[Collected data]
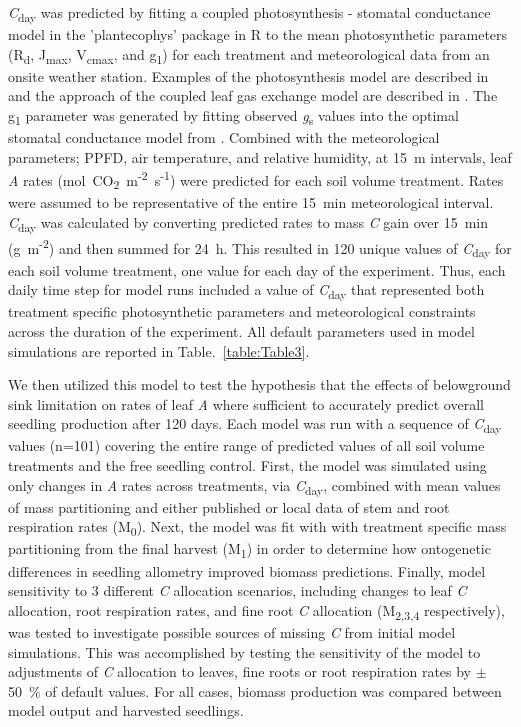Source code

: \documentclass[a4paper]{article}\usepackage[]{graphicx}\usepackage[]{color}
\begin{document}
\textit{C}\textsubscript{day} was predicted by fitting a coupled photosynthesis - stomatal conductance model \citep{farquhar1980biochemical,medlyn2011reconciling} in the 'plantecophys' package in R \citep{Duursma2014} to the mean photosynthetic parameters (R\textsubscript{d}, J\textsubscript{max}, V\textsubscript{cmax}, and g\textsubscript{1}) for each treatment and meteorological data from an onsite weather station.  Examples of the photosynthesis model are described in \citet{medlyn2002temperature} and the approach of the coupled leaf gas exchange model are described in \citet{duursma2014peaked}. The g\textsubscript{1} parameter was generated by fitting observed \textit{g}\textsubscript{s} values into the optimal stomatal conductance model from \citep{medlyn2012reconciling}. Combined with the meteorological parameters; PPFD, air temperature, and relative humidity, at 15~m intervals, leaf \textit{A} rates ({\textmugreek}mol~CO\textsubscript{2}~m\textsuperscript{-2}~s\textsuperscript{-1}) were predicted for each soil volume treatment. Rates were assumed to be representative of the entire 15~min meteorological interval. \textit{C}\textsubscript{day} was calculated by converting predicted rates to mass \textit{C} gain over 15~min (g~m\textsuperscript{-2}) and then summed for 24~h. This resulted in 120 unique values of \textit{C}\textsubscript{day} for each soil volume treatment, one value for each day of the experiment. Thus, each daily time step for model runs included a value of \textit{C}\textsubscript{day} that represented both treatment specific photosynthetic parameters and meteorological constraints across the duration of the experiment. All default parameters used in model simulations are reported in Table.~\ref{table:Table3}.

We then utilized this model to test the hypothesis that the effects of belowground sink limitation on rates of leaf \textit{A} where sufficient to accurately predict overall seedling production after 120 days. Each model was run with a sequence of \textit{C}\textsubscript{day}  values (n=101) covering the entire range of predicted values of all soil volume treatments and the free seedling control. First, the model was simulated using only changes in \textit{A} rates across treatments, via \textit{C}\textsubscript{day}, combined with mean values of mass partitioning and either published or local data of stem and root respiration rates (M\textsubscript{0}). Next, the model was fit with with treatment specific mass partitioning from the final harvest (M\textsubscript{1}) in order to determine how ontogenetic differences in seedling allometry improved biomass predictions. Finally, model sensitivity to 3 different \textit{C} allocation scenarios, including changes to leaf \textit{C} allocation, root respiration rates, and fine root \textit{C} allocation (M\textsubscript{2,3,4} respectively), was tested to investigate possible sources of missing \textit{C} from initial model simulations. This was accomplished by testing the sensitivity of the model to adjustments of \textit{C} allocation to leaves, fine roots or root respiration rates by $\pm$50~\% of default values. For all cases, biomass production was compared between model output and harvested seedlings. 
\end{document}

Problem to work on -
Repeat exactly, and only, the lines from the line containing "We then utilized" through the last line of the records above, both included.

Result of the exercise -
We then utilized this model to test the hypothesis that the effects of belowground sink limitation on rates of leaf \textit{A} where sufficient to accurately predict overall seedling production after 120 days. Each model was run with a sequence of \textit{C}\textsubscript{day}  values (n=101) covering the entire range of predicted values of all soil volume treatments and the free seedling control. First, the model was simulated using only changes in \textit{A} rates across treatments, via \textit{C}\textsubscript{day}, combined with mean values of mass partitioning and either published or local data of stem and root respiration rates (M\textsubscript{0}). Next, the model was fit with with treatment specific mass partitioning from the final harvest (M\textsubscript{1}) in order to determine how ontogenetic differences in seedling allometry improved biomass predictions. Finally, model sensitivity to 3 different \textit{C} allocation scenarios, including changes to leaf \textit{C} allocation, root respiration rates, and fine root \textit{C} allocation (M\textsubscript{2,3,4} respectively), was tested to investigate possible sources of missing \textit{C} from initial model simulations. This was accomplished by testing the sensitivity of the model to adjustments of \textit{C} allocation to leaves, fine roots or root respiration rates by $\pm$50~\% of default values. For all cases, biomass production was compared between model output and harvested seedlings. 
\end{document}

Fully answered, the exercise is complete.